*** Block opens ***

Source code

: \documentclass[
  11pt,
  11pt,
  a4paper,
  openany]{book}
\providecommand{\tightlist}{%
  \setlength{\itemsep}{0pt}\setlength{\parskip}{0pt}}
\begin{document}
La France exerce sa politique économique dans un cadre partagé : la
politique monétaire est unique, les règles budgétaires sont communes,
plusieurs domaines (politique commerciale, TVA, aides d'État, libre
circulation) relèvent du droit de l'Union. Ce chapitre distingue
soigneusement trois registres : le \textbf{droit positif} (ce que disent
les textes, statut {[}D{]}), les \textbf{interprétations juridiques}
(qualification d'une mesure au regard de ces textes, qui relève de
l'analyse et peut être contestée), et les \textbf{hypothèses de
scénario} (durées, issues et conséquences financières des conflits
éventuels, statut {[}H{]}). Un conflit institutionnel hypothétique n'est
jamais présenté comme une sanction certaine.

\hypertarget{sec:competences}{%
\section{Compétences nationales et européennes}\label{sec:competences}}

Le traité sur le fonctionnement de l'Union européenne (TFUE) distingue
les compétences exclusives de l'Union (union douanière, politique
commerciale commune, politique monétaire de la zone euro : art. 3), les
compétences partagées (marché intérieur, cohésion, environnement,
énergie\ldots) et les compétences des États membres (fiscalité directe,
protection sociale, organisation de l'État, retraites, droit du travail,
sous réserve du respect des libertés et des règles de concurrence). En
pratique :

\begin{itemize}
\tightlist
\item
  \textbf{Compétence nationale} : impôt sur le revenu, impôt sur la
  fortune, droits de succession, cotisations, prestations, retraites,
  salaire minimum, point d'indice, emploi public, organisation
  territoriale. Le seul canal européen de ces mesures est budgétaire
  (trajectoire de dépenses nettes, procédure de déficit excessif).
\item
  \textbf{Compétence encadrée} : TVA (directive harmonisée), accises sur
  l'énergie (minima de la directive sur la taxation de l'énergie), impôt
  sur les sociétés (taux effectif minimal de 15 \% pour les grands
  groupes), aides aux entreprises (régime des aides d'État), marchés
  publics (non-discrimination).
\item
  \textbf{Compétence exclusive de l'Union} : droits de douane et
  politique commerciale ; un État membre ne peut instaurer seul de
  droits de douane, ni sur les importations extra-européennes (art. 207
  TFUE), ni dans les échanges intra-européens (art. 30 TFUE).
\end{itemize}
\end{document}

*** Block closes ***
*** Block opens ***

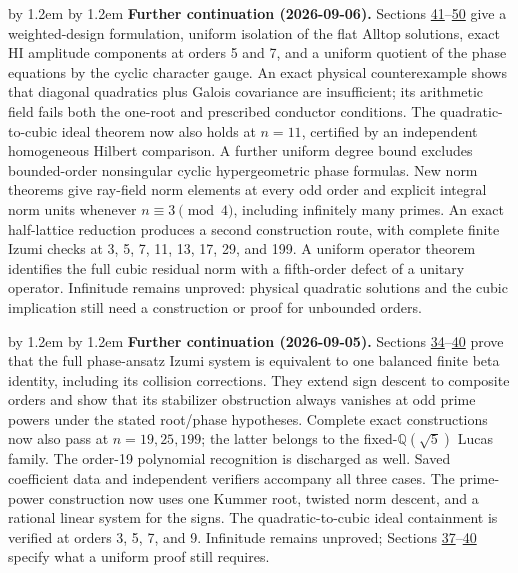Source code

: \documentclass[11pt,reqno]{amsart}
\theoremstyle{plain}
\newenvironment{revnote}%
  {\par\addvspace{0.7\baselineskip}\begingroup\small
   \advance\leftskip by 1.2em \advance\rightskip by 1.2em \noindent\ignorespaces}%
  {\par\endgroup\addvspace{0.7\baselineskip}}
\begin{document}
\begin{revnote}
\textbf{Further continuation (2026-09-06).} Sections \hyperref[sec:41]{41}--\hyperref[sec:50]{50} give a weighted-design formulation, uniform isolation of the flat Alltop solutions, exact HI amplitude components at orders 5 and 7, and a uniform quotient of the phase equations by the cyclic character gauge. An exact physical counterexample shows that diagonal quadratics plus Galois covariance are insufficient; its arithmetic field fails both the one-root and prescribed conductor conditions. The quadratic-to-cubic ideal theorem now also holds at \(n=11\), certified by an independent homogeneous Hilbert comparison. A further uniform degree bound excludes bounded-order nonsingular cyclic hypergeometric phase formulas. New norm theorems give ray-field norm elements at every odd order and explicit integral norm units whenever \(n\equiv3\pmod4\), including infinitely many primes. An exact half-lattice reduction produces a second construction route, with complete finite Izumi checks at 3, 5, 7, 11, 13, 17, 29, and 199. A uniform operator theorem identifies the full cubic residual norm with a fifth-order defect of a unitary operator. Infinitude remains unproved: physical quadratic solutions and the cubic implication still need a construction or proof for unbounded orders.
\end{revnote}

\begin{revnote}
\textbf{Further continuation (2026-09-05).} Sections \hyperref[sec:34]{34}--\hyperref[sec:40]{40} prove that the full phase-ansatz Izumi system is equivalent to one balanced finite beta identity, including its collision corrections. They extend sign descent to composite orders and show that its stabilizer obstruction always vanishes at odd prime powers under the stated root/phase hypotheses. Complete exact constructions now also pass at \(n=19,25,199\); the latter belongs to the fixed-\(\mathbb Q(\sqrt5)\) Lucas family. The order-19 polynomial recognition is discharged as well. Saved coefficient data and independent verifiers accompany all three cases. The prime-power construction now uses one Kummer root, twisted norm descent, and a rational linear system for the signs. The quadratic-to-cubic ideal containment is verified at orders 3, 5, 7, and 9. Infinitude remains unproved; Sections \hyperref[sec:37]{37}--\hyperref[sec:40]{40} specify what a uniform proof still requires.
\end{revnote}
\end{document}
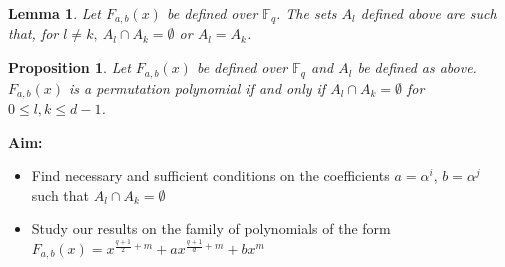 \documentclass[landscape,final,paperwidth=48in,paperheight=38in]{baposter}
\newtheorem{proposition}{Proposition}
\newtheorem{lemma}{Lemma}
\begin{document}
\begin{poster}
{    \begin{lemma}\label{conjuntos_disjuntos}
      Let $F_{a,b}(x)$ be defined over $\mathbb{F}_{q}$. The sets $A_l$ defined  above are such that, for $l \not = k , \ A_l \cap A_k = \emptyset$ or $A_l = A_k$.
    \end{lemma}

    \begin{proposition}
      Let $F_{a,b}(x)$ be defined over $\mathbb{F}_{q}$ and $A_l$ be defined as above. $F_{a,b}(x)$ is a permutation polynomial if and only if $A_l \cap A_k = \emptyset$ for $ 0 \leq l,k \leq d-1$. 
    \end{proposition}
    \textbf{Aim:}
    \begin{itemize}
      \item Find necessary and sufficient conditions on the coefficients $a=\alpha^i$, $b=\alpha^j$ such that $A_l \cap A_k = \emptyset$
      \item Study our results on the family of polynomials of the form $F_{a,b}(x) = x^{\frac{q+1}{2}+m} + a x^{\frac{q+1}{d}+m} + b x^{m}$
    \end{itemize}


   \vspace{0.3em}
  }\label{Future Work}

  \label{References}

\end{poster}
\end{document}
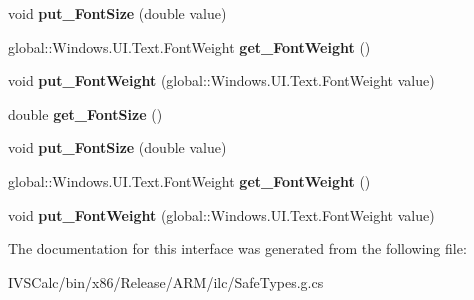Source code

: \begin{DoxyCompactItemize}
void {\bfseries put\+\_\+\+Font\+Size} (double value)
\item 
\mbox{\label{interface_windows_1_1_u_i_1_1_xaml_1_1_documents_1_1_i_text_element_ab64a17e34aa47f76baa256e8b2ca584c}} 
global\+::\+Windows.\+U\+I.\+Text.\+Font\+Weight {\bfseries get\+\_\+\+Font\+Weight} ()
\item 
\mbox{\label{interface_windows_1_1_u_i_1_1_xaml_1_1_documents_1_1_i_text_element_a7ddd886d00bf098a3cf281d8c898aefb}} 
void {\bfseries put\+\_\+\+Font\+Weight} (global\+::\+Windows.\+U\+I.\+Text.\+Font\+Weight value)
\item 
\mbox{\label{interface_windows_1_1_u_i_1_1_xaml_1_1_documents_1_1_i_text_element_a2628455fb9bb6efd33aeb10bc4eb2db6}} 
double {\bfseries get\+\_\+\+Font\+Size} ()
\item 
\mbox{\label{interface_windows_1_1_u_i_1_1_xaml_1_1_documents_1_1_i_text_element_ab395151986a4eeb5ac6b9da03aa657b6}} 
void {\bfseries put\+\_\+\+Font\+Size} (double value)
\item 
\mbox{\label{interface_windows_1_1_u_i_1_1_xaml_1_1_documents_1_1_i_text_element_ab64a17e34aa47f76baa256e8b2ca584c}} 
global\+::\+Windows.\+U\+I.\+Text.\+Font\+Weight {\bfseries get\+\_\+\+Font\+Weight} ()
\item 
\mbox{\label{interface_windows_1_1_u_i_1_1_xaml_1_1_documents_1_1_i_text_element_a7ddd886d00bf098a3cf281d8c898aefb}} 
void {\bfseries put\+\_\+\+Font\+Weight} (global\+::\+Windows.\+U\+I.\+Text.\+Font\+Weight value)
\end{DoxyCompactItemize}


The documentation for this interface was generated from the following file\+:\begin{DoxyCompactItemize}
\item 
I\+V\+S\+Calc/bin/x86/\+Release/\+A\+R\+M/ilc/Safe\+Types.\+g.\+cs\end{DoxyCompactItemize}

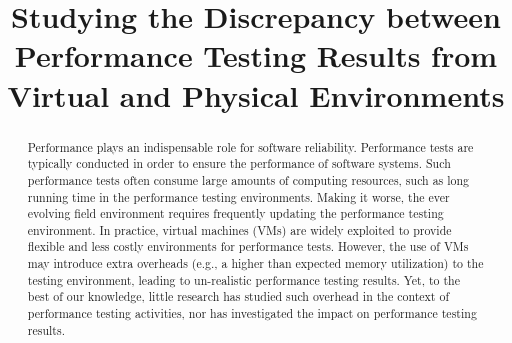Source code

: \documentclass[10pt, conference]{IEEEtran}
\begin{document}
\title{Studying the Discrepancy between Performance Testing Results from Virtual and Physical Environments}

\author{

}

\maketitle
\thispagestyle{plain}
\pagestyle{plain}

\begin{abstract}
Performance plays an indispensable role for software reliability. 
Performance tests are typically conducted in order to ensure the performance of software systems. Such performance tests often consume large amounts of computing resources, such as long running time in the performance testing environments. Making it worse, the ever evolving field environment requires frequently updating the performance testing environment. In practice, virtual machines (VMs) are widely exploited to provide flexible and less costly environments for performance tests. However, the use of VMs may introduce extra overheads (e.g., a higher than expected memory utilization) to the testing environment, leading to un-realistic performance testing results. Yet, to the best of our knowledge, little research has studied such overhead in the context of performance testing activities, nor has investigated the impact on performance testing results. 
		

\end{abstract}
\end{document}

*** Block closes ***

*WORK INSTRUCTION:*
Write out, from the lines above, only those from the line with "sous réserve du" to the line with "fortune, droits de", exactly as given, including the first and the last.

*TASK SOLUTION:*
sous réserve du respect des libertés et des règles de concurrence). En
pratique :

\begin{itemize}
\tightlist
\item
  \textbf{Compétence nationale} : impôt sur le revenu, impôt sur la
  fortune, droits de succession, cotisations, prestations, retraites,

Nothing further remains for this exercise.